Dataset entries
■ ■ ■ ■ ■ ■ ■

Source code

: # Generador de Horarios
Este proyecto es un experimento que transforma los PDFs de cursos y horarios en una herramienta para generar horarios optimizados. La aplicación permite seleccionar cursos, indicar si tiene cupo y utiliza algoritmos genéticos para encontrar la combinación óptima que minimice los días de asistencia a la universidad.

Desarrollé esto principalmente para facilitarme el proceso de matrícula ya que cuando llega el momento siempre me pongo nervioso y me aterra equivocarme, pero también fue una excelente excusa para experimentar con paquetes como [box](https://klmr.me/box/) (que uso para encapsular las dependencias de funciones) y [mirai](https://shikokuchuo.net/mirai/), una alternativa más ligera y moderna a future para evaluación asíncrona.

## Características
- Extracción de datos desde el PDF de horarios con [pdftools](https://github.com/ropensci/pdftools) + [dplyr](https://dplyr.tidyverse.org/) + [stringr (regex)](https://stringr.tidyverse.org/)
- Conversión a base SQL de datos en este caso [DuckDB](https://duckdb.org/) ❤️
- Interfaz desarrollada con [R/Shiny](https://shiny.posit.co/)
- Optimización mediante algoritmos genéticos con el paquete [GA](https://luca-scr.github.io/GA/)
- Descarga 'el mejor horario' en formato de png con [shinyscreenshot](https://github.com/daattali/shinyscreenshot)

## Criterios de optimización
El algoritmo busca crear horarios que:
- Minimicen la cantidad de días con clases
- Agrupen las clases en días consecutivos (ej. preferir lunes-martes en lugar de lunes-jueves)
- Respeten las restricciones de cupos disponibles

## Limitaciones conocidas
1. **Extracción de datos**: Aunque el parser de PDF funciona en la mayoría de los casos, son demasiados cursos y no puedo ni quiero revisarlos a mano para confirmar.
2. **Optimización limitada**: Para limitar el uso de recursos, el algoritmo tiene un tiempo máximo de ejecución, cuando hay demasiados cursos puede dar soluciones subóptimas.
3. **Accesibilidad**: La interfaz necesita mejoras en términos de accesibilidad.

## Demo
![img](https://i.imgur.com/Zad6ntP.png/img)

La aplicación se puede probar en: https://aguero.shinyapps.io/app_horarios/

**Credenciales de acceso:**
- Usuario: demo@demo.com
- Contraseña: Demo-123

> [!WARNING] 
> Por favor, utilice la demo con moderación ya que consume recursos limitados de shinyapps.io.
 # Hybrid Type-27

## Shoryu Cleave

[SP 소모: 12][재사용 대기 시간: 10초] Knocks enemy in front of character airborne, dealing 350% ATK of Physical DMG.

■ ■ ■ ■ ■ ■ ■

ABOUT THIS TASK >> Among the lines of the data, find every one that holds "clases" and copy it.

ANSWER BELOW >>
- Minimicen la cantidad de días con clases
- Agrupen las clases en días consecutivos (ej. preferir lunes-martes en lugar de lunes-jueves)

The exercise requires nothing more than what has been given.